┌─ Data records
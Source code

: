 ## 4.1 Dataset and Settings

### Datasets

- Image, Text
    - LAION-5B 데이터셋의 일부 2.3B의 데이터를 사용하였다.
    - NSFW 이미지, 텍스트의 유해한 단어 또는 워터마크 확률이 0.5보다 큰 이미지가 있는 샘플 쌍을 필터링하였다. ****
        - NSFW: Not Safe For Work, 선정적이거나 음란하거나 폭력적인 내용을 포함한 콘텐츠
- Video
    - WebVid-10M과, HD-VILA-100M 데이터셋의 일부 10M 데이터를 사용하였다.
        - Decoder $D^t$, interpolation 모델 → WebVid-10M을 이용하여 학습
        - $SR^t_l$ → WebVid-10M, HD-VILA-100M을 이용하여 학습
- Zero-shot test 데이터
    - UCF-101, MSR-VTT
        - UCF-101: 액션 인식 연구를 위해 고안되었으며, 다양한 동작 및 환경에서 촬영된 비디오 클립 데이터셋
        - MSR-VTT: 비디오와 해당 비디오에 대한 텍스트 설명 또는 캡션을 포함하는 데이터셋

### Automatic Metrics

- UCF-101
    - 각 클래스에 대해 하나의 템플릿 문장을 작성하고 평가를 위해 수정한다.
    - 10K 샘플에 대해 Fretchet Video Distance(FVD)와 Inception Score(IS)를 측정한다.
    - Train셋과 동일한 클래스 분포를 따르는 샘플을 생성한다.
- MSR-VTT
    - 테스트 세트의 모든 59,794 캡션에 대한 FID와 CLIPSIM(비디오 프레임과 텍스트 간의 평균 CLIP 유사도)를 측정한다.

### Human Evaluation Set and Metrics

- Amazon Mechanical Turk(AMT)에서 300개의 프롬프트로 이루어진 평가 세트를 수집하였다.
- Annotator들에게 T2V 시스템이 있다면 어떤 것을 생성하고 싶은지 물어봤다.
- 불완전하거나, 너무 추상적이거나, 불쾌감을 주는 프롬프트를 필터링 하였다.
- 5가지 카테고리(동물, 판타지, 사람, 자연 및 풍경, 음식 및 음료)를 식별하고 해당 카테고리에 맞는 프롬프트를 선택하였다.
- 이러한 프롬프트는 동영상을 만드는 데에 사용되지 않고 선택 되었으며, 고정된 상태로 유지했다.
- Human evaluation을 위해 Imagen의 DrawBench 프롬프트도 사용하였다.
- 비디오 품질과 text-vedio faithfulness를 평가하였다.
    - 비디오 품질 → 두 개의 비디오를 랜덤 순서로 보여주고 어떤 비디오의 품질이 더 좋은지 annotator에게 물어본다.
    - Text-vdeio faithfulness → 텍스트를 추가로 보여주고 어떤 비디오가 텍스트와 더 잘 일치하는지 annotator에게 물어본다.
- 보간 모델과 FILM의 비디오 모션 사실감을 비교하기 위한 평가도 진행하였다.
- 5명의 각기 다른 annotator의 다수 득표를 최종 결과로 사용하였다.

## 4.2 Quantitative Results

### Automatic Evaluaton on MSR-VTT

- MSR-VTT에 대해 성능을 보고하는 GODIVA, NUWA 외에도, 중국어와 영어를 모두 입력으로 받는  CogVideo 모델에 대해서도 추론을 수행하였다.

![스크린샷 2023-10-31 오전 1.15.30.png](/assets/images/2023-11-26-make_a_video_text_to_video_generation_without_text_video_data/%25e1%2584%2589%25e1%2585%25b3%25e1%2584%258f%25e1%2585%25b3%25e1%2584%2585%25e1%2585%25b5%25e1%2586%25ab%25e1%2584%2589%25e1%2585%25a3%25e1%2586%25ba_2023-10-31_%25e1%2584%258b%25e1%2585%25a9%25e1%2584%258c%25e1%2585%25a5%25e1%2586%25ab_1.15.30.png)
└─
__Problem details__. Using the data above, repeat exactly the lines that begin at the line with "### Datasets" and end at the line with "- 각 클래스에 대해 하나의 템플릿 문장을 작성하고 평가를 위해 수정한다.", both ends included.

__Solution__.
### Datasets

- Image, Text
    - LAION-5B 데이터셋의 일부 2.3B의 데이터를 사용하였다.
    - NSFW 이미지, 텍스트의 유해한 단어 또는 워터마크 확률이 0.5보다 큰 이미지가 있는 샘플 쌍을 필터링하였다. ****
        - NSFW: Not Safe For Work, 선정적이거나 음란하거나 폭력적인 내용을 포함한 콘텐츠
- Video
    - WebVid-10M과, HD-VILA-100M 데이터셋의 일부 10M 데이터를 사용하였다.
        - Decoder $D^t$, interpolation 모델 → WebVid-10M을 이용하여 학습
        - $SR^t_l$ → WebVid-10M, HD-VILA-100M을 이용하여 학습
- Zero-shot test 데이터
    - UCF-101, MSR-VTT
        - UCF-101: 액션 인식 연구를 위해 고안되었으며, 다양한 동작 및 환경에서 촬영된 비디오 클립 데이터셋
        - MSR-VTT: 비디오와 해당 비디오에 대한 텍스트 설명 또는 캡션을 포함하는 데이터셋

### Automatic Metrics

- UCF-101
    - 각 클래스에 대해 하나의 템플릿 문장을 작성하고 평가를 위해 수정한다.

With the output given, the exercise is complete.